(32) Her Şeyi Benden İste.

En başından başla
                                    

"Karun ben yatak mıyım, niye benim üzerimde yatıyorsun?"

"Yataktan daha rahat ve sıcaksın," deyince kahkaha attım.

Açık perdeden sızan güneş ışıklarını gördüm. "Saat kaç? Senin işe gitmen gerekmiyor mu?"

Belimi saran kolu hareket edip yukarıya kaydı. Eli gömleğin açık yakasından içeri dalıp sağ göğsümü avuçladı. "Siktir et işi," dediğinde gözleri kapalı bir şekilde bir göğsümle oynuyordu. "İkimiz de dün gece çok yorulduk bugün yataktan çıkmayalım." Ellerini üzerimden çekemiyordu.

Başımı çevirip komodinin üzerinde duran dijital saate baktım. "Saat on iki mi?" Gözlerimi büyüttüğümde, "Yavrum şu siktiğim saati unutup sessiz olur musun?" diye mırıldandı. "Uyumaya çalışıyorum."

Gömleğin altına sızıp göğsümü avuçlayan eline gülerek baktım. "Uyumak dışında her şeyi yapıyor gibisin."

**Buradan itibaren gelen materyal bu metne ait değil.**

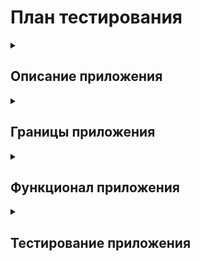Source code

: <h1>План тестирования</h1>
<details><summary><h2>Описание приложения</h2></summary>
Приложение "В Хосписе" разработано для работы с заявками хосписа. Оно предоставляет следующий функционал:
  <ul>
    <li> получение и обработка новостей </li>
    <li>доступ к новостной сводке</li>
    <li>доступ к тематическим цитатам</li>
  </ul>
</details>
<details><summary><h2>Границы приложения</h2></summary>
<ul>
  <li><h3>Сплеш-скрин(экран загрузки)</h3></li>
<ul> 
  <li>Тематическое изображение </li>
  <li>Анимация загрузки</li>
  <li>Цитата</li>
</ul>
  <li><h3>Апп-бар(верхняя панель)</h3></li>
<ul>
  <li>Гамбургер-меню с переходом на страницы </li>
<ul>
  <li>Главная</li>
  <li>Новости</li>
  <li>О приложении</li>
</ul>
  <li>Название приложения:"В Хописе"</li>
  <li>Иконка  цитат</li>
  <li>Иконка для выхода из личного кабинета " Выйти"</li>
</ul>
  <li><h3>"О приложении"</h3></li>
<ul>
  <li>Апп-бар</li>
  <li>Заголовок "О приложении"</li>
  <li>Политика конфидециальности с ссылкой</li>
  <li>Пользовательское соглашение с ссылкой</li>
</ul>
  <li><h3>Страница авторизации</h3></li>
  <ul>
    <li>Заголовок "Авторизация"</li>
    <li>Логин</li>
    <li>Пароль</li>
    <li>Кнопка "Войти"</li>
  </ul>
  <li><h3>Главное меню</h3></li>
<ul>
  <li>Апп-бар</li>
  <li><details><summary>Список новостей</summary>
    <ul>
      <li>Заголовок "Новости"</li>
      <li>Раскрывающийся список</li>
      <li>Три новости с названием </li>
      <li>Кнопка "Все новости"</li>
    </ul>
  </details>
  </li>
</ul>
  <li><h3>Тематические цитаты</h3></summary></li>
  <ul>
    <li>Апп-бар</li>
    <li>Заголовок девиза "Главное - жить любя"</li>
    <li><details><summary>Список цитат</summary>
<ul>
<li>Заголовок цитаты</li>
<li>Раскрывающийся текст</li>
<li>Содержание цитаты</li>
</ul>
    </details>
    </li>
  </ul>
  <li><h3> Страница новостей</h3></li>
  <ul>
    <li>Апп-бар</li>
    <li>Заголовок "Новости"</li>
    <li>Сортировка новостей</li>
    <li>Фильтр новостей</li>
    <li>Редактирование новостей</li>
    <li><details><summary>Список новостей</summary>
    <ul>
      <li>Иконка новости</li>
      <li>Заголовок новости</li>
      <li>Развертывающееся поле с подробной информацией</li>
    </ul>
    </details>
    </li>
  </ul>
  <li><h3>Панель управления </h3></li>
    <ul>
      <li>Сортировка списка новостей для редактирования</li>
      <li>Фильтр новостей для редактирования</li>
      <li>Добавление новой новости</summary>  
    </ul>
  <li><h3>Создание новости</h3></li>
<ul>
  <li>Категория (выпадающий список)</li>
  <li>Заголовок</li>
  <li>Дата публикации</li>
  <li>Время</li>
  <li>Описание</li>
  <li>Переключатель статуса активности</li>
  <li>Кнопка "Сохранить"</li>
  <li>Кнопка "Отмена"</li>
</ul>
</ul>
</details>
<details><summary><h2>Функционал приложения </h2></summary>
<ul>
  <li><h3>Новости</h3></li>
<ul>
  <li>Новости на главной странице</li>
  <li>Новости на странице "Новости"</li>
  <li>Сортировка новостей</li>
  <li>Поиск новостей по фильтру</li>
  <li>Добавление новой новости</li>
</ul>
  <li><h3>Авторизация</h3></li>
  <ul>
    <li>Вход в приложение</li>
    <li>Выход из приложения</li>
  </ul>
  <li><h3>Тематические цитаты</h3></li>
  <ul>
    <li>Просмотр цитат</li>
  </ul>
  <li><h3>Сведения о приложении</h3></li>
<ul>
  <li>Открытие ссылки "Пользовательское соглашение"</li>
  <li>Открытие ссылки "Политика конфидециальности"</li>
</ul>
</ul>
</ul></details>
<details><summary><h2>Тестирование приложения</h2></summary>
<ul>
  <li><h3>Тестирование установки</h3></li>
  <ul>
    <li>Установка приложения</li>
    <li>Запуск приложения</li>
    <li>Удаление приложения</li>
  </ul>
  <li><h3>Исследовательское тестирование</h3></li>
  <ul>
    <li>Определение границ приложения</li>
    <li>Определение функционала приложения</li>
  </ul>
  <li><h3>Тестирование UI</h3></li>
  <ul>
    <li>Проверка отображения элементов страниц</li>
  </ul>
  <li><h3>Функциональное тестирование</h3></li>
<ul>
  <li>Тестирование функционала приложения</li>
</ul>
  <li><h3>Автоматизированное тестирование</h3></li>
  <ul>
    <li>Автоматизация UI тестов </li>
    <li>Автоматизация функционального тестирования</li>
</ul></details>

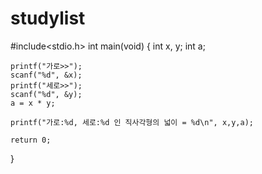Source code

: # studylist

#include<stdio.h>
int main(void)
{
	int x, y;
	int a;

	printf("가로>>");
	scanf("%d", &x);
	printf("세로>>");
	scanf("%d", &y);
	a = x * y;

	printf("가로:%d, 세로:%d 인 직사각형의 넓이 = %d\n", x,y,a);

	return 0;

}
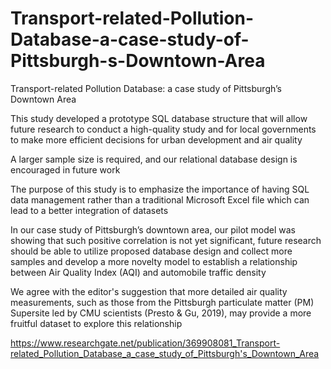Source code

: # Transport-related-Pollution-Database-a-case-study-of-Pittsburgh-s-Downtown-Area
Transport-related Pollution Database: a case study of Pittsburgh’s Downtown Area


This study developed a prototype SQL database structure that will allow future research to conduct a high-quality study and for local governments to make more efficient decisions for urban development and air quality


A larger sample size is required, and our relational database design is encouraged in future work


The purpose of this study is to emphasize the importance of having SQL data management rather than a traditional Microsoft Excel file which can lead to a better integration of datasets


In our case study of Pittsburgh’s downtown area, our pilot model was showing that such positive correlation is not yet significant, future research should be able to utilize proposed database design and collect more samples and develop a more novelty model to establish a relationship between Air Quality Index (AQI) and automobile traffic density


We agree with the editor's suggestion that more detailed air quality measurements, such as those from the Pittsburgh particulate matter (PM) Supersite led by CMU scientists (Presto & Gu, 2019), may provide a more fruitful dataset to explore this relationship


https://www.researchgate.net/publication/369908081_Transport-related_Pollution_Database_a_case_study_of_Pittsburgh's_Downtown_Area
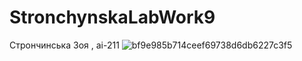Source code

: # StronchynskaLabWork9
Стрончинська Зоя , аі-211
![bf9e985b714ceef69738d6db6227c3f5](https://user-images.githubusercontent.com/101995633/169365795-f4745ac5-8aae-41d4-bc57-59d89c06dc73.jpg)
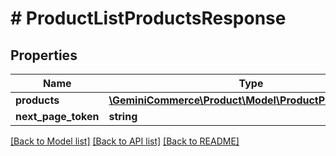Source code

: # # ProductListProductsResponse


## Properties 


Name | Type | Description | Notes
------------ | ------------- | ------------- | -------------
**products**| [**\GeminiCommerce\Product\Model\ProductProductEntity[]**](ProductProductEntity.md) |   | [optional]
**next_page_token**| **string** |   | [optional]


[[Back to Model list]](../../README.md#models) [[Back to API list]](../../README.md#endpoints) [[Back to README]](../../README.md)

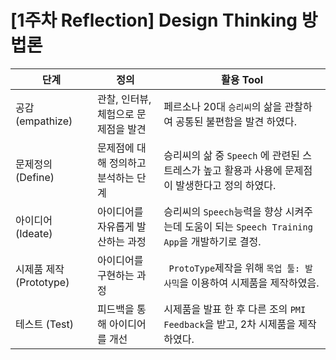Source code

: # [1주차 Reflection] Design Thinking 방법론

| 단계                    | 정의                                 | 활용 Tool                                                    |
| ----------------------- | ------------------------------------ | ------------------------------------------------------------ |
| 공감 (empathize)        | 관찰, 인터뷰, 체험으로 문제점을 발견 | 페르소나 20대 `승리씨`의 삶을 관찰하여 공통된 불편함을 발견 하였다. |
| 문제정의 (Define)       | 문제점에 대해 정의하고 분석하는 단계 | 승리씨의 삶 중  `Speech` 에 관련된 스트레스가 높고 활용과 사용에 문제점이 발생한다고 정의 하였다. |
| 아이디어(Ideate)        | 아이디어를 자유롭게 발산하는 과정    | 승리씨의 `Speech`능력을 향상 시켜주는데 도움이 되는 `Speech Training App`을 개발하기로 결정. |
| 시제품 제작 (Prototype) | 아이디어를 구현하는 과정             | ` ProtoType`제작을 위해 `목업 툴: 발사믹`을 이용하여 시제품을 제작하였음. |
| 테스트 (Test)           | 피드백을 통해 아이디어를 개선        | 시제품을 발표 한 후 다른 조의 `PMI Feedback`을 받고, 2차 시제품을 제작하였다. |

Kapalı kirpikleri titreşirken dudaklarında hınzır bir gülümseme oluştu. "Henüz hiçbir şey yapmadım. Bunun için uyanmanı bekliyordum."

"Hiç enerjim kalmadı," diye sızlandım. Arabada olanlar aklıma gelince yanaklarım kendiliğinden ısındı. Arabada olan sevişmemiz müthiş derecede ateşliydi. Üstelik döndüğümüzde de şöminenin önünde devam etmiştik. "Senin için yeterli olmalıydı."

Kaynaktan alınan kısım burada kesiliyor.